PROSTAGLANDIN-E-MEDIATED MITOGENIC STIMULATION OF MOUSE EPIDERMIS INVIVO BY DIVALENT-CATION IONOPHORE-A-23187 AND BY TUMOR PROMOTER 12-O-TETRADECANOYLPHORBOL-13-ACETATE

Abstract

When applied to mouse skin in vivo, both the strong tumor promoter 12-O-tetradecanoylphorbol-13-acetate (TPA) (2 nmol) and the divalent cation ionophore A 23187 (200 nmol) caused the same responses, i.e., skin inflammation and prostaglandin E2 [PGE2]-mediated epidermal hyperplasia.

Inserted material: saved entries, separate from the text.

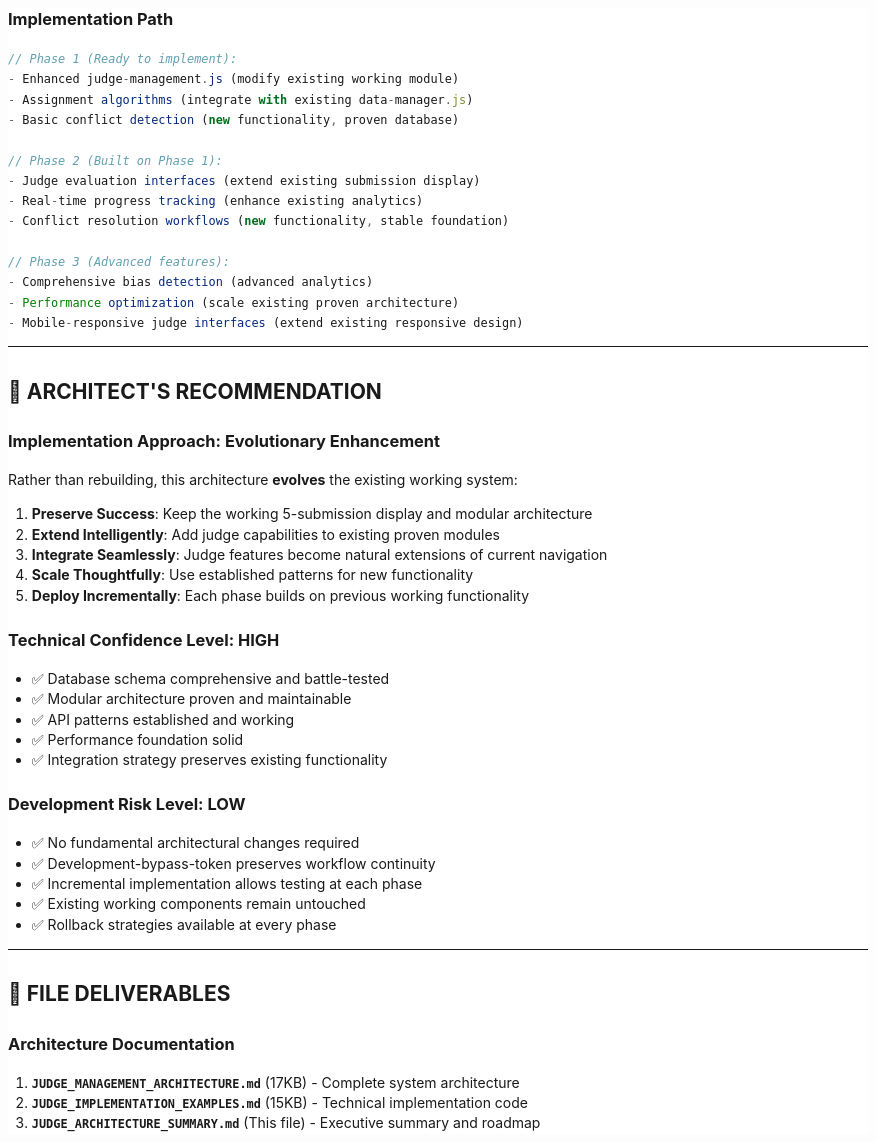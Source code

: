 ### **Implementation Path**
```javascript
// Phase 1 (Ready to implement):
- Enhanced judge-management.js (modify existing working module)
- Assignment algorithms (integrate with existing data-manager.js)
- Basic conflict detection (new functionality, proven database)

// Phase 2 (Built on Phase 1):
- Judge evaluation interfaces (extend existing submission display)
- Real-time progress tracking (enhance existing analytics)
- Conflict resolution workflows (new functionality, stable foundation)

// Phase 3 (Advanced features):
- Comprehensive bias detection (advanced analytics)
- Performance optimization (scale existing proven architecture)
- Mobile-responsive judge interfaces (extend existing responsive design)
```

---

## 🎯 **ARCHITECT'S RECOMMENDATION**

### **Implementation Approach: Evolutionary Enhancement**
Rather than rebuilding, this architecture **evolves** the existing working system:

1. **Preserve Success**: Keep the working 5-submission display and modular architecture
2. **Extend Intelligently**: Add judge capabilities to existing proven modules
3. **Integrate Seamlessly**: Judge features become natural extensions of current navigation
4. **Scale Thoughtfully**: Use established patterns for new functionality
5. **Deploy Incrementally**: Each phase builds on previous working functionality

### **Technical Confidence Level: HIGH** 
- ✅ Database schema comprehensive and battle-tested
- ✅ Modular architecture proven and maintainable  
- ✅ API patterns established and working
- ✅ Performance foundation solid
- ✅ Integration strategy preserves existing functionality

### **Development Risk Level: LOW**
- ✅ No fundamental architectural changes required
- ✅ Development-bypass-token preserves workflow continuity
- ✅ Incremental implementation allows testing at each phase
- ✅ Existing working components remain untouched
- ✅ Rollback strategies available at every phase

---

## 📁 **FILE DELIVERABLES**

### **Architecture Documentation**
1. **`JUDGE_MANAGEMENT_ARCHITECTURE.md`** (17KB) - Complete system architecture
2. **`JUDGE_IMPLEMENTATION_EXAMPLES.md`** (15KB) - Technical implementation code
3. **`JUDGE_ARCHITECTURE_SUMMARY.md`** (This file) - Executive summary and roadmap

In both cases, these events were accompanied by certain biochemical reactions in the epidermis such as an increase in the biosynthesis of and sensitivity to PGE2, increases in ornithine decarboxylase and phosphodiesterase activities, and refractoriness of cAMP production to .beta.-adrenergic stimulation. In contrast to A 23187, TPA did not induce degranulation of mast cells; in contrast with TPA, A 23187 did not show tumor-promoting activity. Apparently, the observed biological effects of TPA are no indication of tumor-promoting ability, and the mitogenic effects of A 23187 are possibly not due to its properties as a Ca ionophore.